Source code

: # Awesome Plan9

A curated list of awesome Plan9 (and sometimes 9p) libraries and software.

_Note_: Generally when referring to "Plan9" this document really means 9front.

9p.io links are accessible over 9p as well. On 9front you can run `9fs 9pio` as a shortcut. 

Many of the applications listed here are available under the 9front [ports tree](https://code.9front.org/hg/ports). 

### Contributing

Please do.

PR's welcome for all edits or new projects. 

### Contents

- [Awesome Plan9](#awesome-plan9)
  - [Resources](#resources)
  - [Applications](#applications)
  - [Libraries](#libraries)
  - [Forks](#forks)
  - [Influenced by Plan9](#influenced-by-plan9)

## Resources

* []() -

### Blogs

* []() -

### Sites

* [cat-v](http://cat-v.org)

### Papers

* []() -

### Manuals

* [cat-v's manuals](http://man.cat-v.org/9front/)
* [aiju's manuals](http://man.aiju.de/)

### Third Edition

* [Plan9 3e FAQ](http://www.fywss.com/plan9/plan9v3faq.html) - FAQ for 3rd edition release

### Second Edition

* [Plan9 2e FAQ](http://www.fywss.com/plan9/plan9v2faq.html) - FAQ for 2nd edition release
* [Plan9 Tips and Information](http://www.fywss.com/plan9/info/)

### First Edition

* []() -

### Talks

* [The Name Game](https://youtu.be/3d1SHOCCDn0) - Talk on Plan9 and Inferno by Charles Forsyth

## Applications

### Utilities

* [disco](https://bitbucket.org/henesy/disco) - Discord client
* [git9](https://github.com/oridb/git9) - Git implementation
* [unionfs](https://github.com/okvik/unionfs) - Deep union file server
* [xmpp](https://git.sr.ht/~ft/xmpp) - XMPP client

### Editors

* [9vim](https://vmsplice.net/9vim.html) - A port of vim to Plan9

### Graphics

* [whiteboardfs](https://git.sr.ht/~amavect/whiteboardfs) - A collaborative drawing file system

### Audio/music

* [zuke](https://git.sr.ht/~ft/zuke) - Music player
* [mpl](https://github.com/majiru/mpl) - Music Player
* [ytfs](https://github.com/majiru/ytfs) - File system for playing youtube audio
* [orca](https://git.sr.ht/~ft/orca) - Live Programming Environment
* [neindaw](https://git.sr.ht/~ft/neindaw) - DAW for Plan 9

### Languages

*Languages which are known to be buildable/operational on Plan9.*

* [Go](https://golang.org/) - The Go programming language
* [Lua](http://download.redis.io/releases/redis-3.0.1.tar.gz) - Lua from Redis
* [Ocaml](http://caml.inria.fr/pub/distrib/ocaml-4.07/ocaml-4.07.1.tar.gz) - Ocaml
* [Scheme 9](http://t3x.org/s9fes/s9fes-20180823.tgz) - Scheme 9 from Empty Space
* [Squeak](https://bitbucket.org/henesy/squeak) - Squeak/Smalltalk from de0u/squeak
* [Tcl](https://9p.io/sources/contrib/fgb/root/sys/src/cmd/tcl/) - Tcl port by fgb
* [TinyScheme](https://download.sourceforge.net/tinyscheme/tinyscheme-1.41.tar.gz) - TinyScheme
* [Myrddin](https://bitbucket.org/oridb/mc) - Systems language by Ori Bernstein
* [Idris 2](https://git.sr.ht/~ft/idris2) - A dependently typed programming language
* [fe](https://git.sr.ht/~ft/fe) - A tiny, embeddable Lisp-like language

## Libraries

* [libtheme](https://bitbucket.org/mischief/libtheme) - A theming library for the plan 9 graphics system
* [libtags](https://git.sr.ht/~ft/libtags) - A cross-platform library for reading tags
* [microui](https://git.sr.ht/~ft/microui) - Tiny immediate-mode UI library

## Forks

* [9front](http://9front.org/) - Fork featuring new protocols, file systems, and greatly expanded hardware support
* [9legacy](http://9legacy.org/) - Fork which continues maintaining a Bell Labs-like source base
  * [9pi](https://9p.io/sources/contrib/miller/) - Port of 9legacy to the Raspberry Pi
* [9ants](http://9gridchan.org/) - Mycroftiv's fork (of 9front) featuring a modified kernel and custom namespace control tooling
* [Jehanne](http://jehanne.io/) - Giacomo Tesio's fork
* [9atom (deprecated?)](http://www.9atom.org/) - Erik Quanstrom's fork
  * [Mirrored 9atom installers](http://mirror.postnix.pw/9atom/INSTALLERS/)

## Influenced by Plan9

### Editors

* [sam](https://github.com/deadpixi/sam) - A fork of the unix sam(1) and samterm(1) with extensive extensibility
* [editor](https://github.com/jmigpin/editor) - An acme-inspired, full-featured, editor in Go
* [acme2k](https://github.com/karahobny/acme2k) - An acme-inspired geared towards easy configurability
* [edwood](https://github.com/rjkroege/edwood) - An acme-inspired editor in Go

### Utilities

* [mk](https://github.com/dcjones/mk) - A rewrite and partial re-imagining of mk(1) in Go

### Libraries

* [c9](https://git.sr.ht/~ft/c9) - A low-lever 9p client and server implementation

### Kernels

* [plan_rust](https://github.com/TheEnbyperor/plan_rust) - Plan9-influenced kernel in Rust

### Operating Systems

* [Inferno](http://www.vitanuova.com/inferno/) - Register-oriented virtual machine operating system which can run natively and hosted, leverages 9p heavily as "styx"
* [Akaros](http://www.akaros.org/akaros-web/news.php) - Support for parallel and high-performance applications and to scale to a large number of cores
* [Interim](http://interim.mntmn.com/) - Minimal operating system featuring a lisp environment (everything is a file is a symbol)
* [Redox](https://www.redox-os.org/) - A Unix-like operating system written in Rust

-.-.-

## PROBLEM TO SOLVE
The answer must consist of every line from the data that contains the word "library".

## WORKED SOLUTION
* [libtheme](https://bitbucket.org/mischief/libtheme) - A theming library for the plan 9 graphics system
* [libtags](https://git.sr.ht/~ft/libtags) - A cross-platform library for reading tags
* [microui](https://git.sr.ht/~ft/microui) - Tiny immediate-mode UI library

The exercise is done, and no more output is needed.